Algorithm for Link Prediction in a Self-Regulating Network with Adaptive Topology Based on Graph Theory and Machine Learning

Abstract

This article presents a functional graph model of a network with adaptive topology, where the network nodes represent the graph vertices, and data exchange between the nodes is represented as edges. The dynamic nature of network interaction complicates the solution of the problem of monitoring and controlling the operation of a network with adaptive topology, which should be done in order to ensure a guaranteed correct network interaction. The importance of solving such a problem is justified by the creation of modern information and cyber-physical systems, which are based on networks with adaptive topology. The dynamic nature of links between nodes, on the one hand, makes it possible to provide self-regulation of the network and, on the other hand, significantly complicates the control over the network operation, because it is impossible to identify a single pattern of network interaction.

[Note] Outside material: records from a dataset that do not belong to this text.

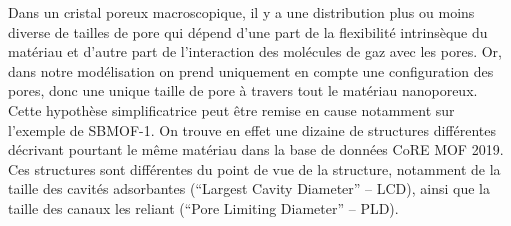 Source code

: \documentclass[main]{subfiles}
\begin{document}
Dans un cristal poreux macroscopique, il y a une distribution plus ou moins diverse de tailles de pore qui dépend d'une part de la flexibilité intrinsèque du matériau et d'autre part de l'interaction des molécules de gaz avec les pores. Or, dans notre modélisation on prend uniquement en compte une configuration des pores, donc une unique taille de pore à travers tout le matériau nanoporeux. Cette hypothèse simplificatrice peut être remise en cause notamment sur l'exemple de SBMOF-1. On trouve en effet une dizaine de structures différentes décrivant pourtant le même matériau dans la base de données CoRE MOF 2019. Ces structures sont différentes du point de vue de la structure, notamment de la taille des cavités adsorbantes (``Largest Cavity Diameter'' -- LCD), ainsi que la taille des canaux les reliant (``Pore Limiting Diameter'' -- PLD). 
\end{document}
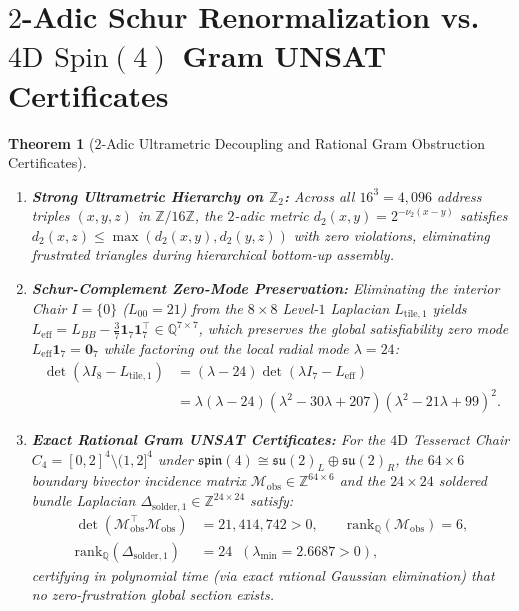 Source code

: \documentclass[11pt,a4paper]{article}
\newtheorem{theorem}{Theorem}[section]
\theoremstyle{definition}
\begin{document}
\section{$2$-Adic Schur Renormalization vs.\ $4\mathrm{D}$ $\mathrm{Spin}(4)$ Gram UNSAT Certificates}

\begin{theorem}[$2$-Adic Ultrametric Decoupling and Rational Gram Obstruction Certificates]
\label{thm:renorm_unsat}
\leavevmode
\begin{enumerate}
    \item \textbf{Strong Ultrametric Hierarchy on $\mathbb{Z}_2$:} Across all $16^3 = 4{,}096$ address triples $(x,y,z)$ in $\mathbb{Z}/16\mathbb{Z}$, the $2$-adic metric $d_2(x,y) = 2^{-\nu_2(x-y)}$ satisfies $d_2(x,z) \le \max(d_2(x,y), d_2(y,z))$ with zero violations, eliminating frustrated triangles during hierarchical bottom-up assembly.
    \item \textbf{Schur-Complement Zero-Mode Preservation:} Eliminating the interior Chair $I=\{0\}$ ($L_{00}=21$) from the $8\times 8$ Level-$1$ Laplacian $L_{\mathrm{tile},1}$ yields $L_{\mathrm{eff}} = L_{BB} - \frac{3}{7}\mathbf{1}_7\mathbf{1}_7^\top \in \mathbb{Q}^{7\times 7}$, which preserves the global satisfiability zero mode $L_{\mathrm{eff}}\mathbf{1}_7 = \mathbf{0}_7$ while factoring out the local radial mode $\lambda = 24$:
    \begin{equation}
    \begin{aligned}
    \det(\lambda I_8 - L_{\mathrm{tile},1}) &= (\lambda - 24)\det(\lambda I_7 - L_{\mathrm{eff}}) \\
    &= \lambda(\lambda - 24)(\lambda^2 - 30\lambda + 207)(\lambda^2 - 21\lambda + 99)^2.
    \end{aligned}
    \end{equation}
    \item \textbf{Exact Rational Gram UNSAT Certificates:} For the $4\mathrm{D}$ Tesseract Chair $C_4 = [0,2]^4\setminus(1,2]^4$ under $\mathfrak{spin}(4) \cong \mathfrak{su}(2)_L \oplus \mathfrak{su}(2)_R$, the $64\times 6$ boundary bivector incidence matrix $\mathcal{M}_{\mathrm{obs}} \in \mathbb{Z}^{64\times 6}$ and the $24\times 24$ soldered bundle Laplacian $\Delta_{\mathrm{solder},1} \in \mathbb{Z}^{24\times 24}$ satisfy:
    \begin{equation}
    \begin{aligned}
    \det(\mathcal{M}_{\mathrm{obs}}^\top \mathcal{M}_{\mathrm{obs}}) &= 21{,}414{,}742 > 0, \qquad \mathrm{rank}_{\mathbb{Q}}(\mathcal{M}_{\mathrm{obs}}) = 6, \\
    \mathrm{rank}_{\mathbb{Q}}(\Delta_{\mathrm{solder},1}) &= 24 \;\; (\lambda_{\min} = 2.6687 > 0),
    \end{aligned}
    \end{equation}
    certifying in polynomial time (via exact rational Gaussian elimination) that no zero-frustration global section exists.
\end{enumerate}
\end{theorem}
\end{document}
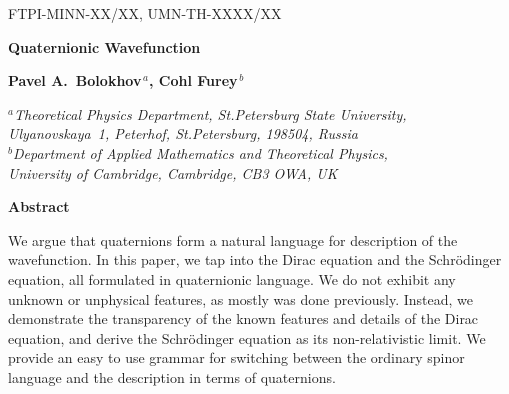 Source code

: \documentclass[epsfig,12pt]{article}
\begin{document}
\begin{titlepage}


\begin{flushright}
FTPI-MINN-XX/XX, UMN-TH-XXXX/XX\\
\end{flushright}

\vskip 2cm
\begin{center}
{  \Large \bf  Quaternionic Wavefunction }
\end{center}
\vskip 0.5cm

\begin{center}

 {\large
 \bf   Pavel A.~Bolokhov$^{\,a}$,  Cohl Furey$^{\,b}$
 }
\end {center}

\begin{center}
$^a${\it Theoretical Physics Department, St.Petersburg State University, Ulyanovskaya~1, 
	Peterhof, St.Petersburg, 198504, Russia}\\
$^b${\it Department of Applied Mathematics and Theoretical Physics,\\
	University of Cambridge, Cambridge, CB3 OWA, UK}
\end{center}




\begin{center}
{\large\bf Abstract}
\end{center}

\hspace{0.3cm}
	We argue that quaternions form a natural language for description of the wavefunction.
	In this paper, we tap into the Dirac equation and the Schr\"odinger equation, all
	formulated in quaternionic language.
	We do not exhibit any unknown or unphysical features, as mostly was done previously.
	Instead, we demonstrate the transparency of the known features and details of the Dirac equation,
	and derive the Schr\"odinger equation as its non-relativistic limit. 
	We provide an easy to use grammar for switching between the ordinary spinor language
	and the description in terms of quaternions.
\vspace{2cm}


\end{titlepage}
\end{document}

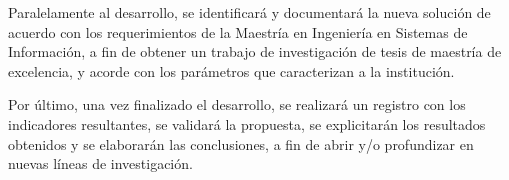 \bigskip Paralelamente al desarrollo, se identificará y documentará la nueva solución de acuerdo con los requerimientos de la Maestría en Ingeniería en Sistemas de Información, a fin de obtener un trabajo de investigación de tesis de maestría de excelencia, y acorde con los parámetros que caracterizan a la institución.

\bigskip Por último, una vez finalizado el desarrollo, se realizará un registro con los indicadores resultantes, se validará la propuesta, se explicitarán los resultados obtenidos y se elaborarán las conclusiones, a fin de abrir y/o profundizar en nuevas líneas de investigación. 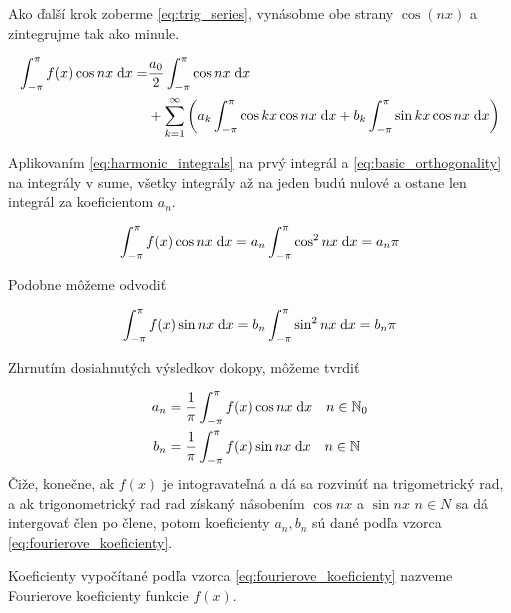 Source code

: Ako ďalší krok zoberme \ref{eq:trig_series}, vynásobme obe strany
$\cos(nx)$ a zintegrujme tak ako minule.

\begin{equation}
    \begin{split}
    \int_{-\pi}^{\pi} f(x) \cos nx  \; \mathrm{d} x =& \frac{a_0}{2} \int_{-\pi}^{\pi} \cos nx \; \mathrm{d} x 
    \\ &+
        \sum_{k=1}^{\infty} \left(
            a_k \int_{-\pi}^{\pi} \cos kx \cos nx \; \mathrm{d} x + 
            b_k \int_{-\pi}^{\pi} \sin kx \cos nx \; \mathrm{d} x
        \right)
    \end{split}
\end{equation}

Aplikovaním \ref{eq:harmonic_integrals} na prvý integrál a 
\ref{eq:basic_orthogonality} na integrály v sume, všetky integrály
až na jeden budú nulové a ostane len integrál za koeficientom $a_n$.

\begin{equation}
    \int_{-\pi}^{\pi} f(x) \cos nx \; \mathrm{d} x = a_n \int_{-\pi}^{\pi} \cos^2 nx \; \mathrm{d} x = a_n \pi
\end{equation}

Podobne môžeme odvodiť

\begin{equation}
    \int_{-\pi}^{\pi} f(x) \sin nx \; \mathrm{d} x = b_n \int_{-\pi}^{\pi} \sin^2 nx \; \mathrm{d} x = b_n \pi
\end{equation}

Zhrnutím dosiahnutých výsledkov dokopy, môžeme tvrdiť

\begin{equation}
\begin{split}
    a_n &=  \frac{1}{\pi} \int_{-\pi}^{\pi} f(x) \cos n x \; \mathrm{d} x \quad n\in \mathbb{N}_0 \\
    b_n &=  \frac{1}{\pi} \int_{-\pi}^{\pi} f(x) \sin n x \; \mathrm{d} x \quad n\in \mathbb{N}
\end{split}    
    \label{eq:fourierove_koeficienty}
\end{equation}
Čiže, konečne, ak $f(x)$ je intogravateľná a dá sa rozvinúť na
trigometrický rad, a ak trigonometrický rad rad získaný násobením
$\cos nx$ a $\sin nx$ $n\in N$ sa dá intergovať člen po člene,
potom koeficienty $a_n, b_n$ sú dané podľa vzorca
\ref{eq:fourierove_koeficienty}.

\begin{definicia}
    Koeficienty vypočítané podľa vzorca
    \ref{eq:fourierove_koeficienty} nazveme Fourierove koeficienty
    funkcie $f(x)$.
\end{definicia}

On the basis of the developed model of the network with adaptive topology, a graph algorithm for link prediction is proposed, which is extended to the case of peer-to-peer networks. The algorithm is based on the significant parameters of network nodes characterizing both their physical characteristics (signal level and battery charge) and their characteristics as objects of network interaction (characteristics of the centrality of graph nodes). The correctness and adequacy of the developed algorithm is confirmed by the experimental results on modeling a peer-to-peer network with adaptive topology and its self-regulation when different nodes are removed.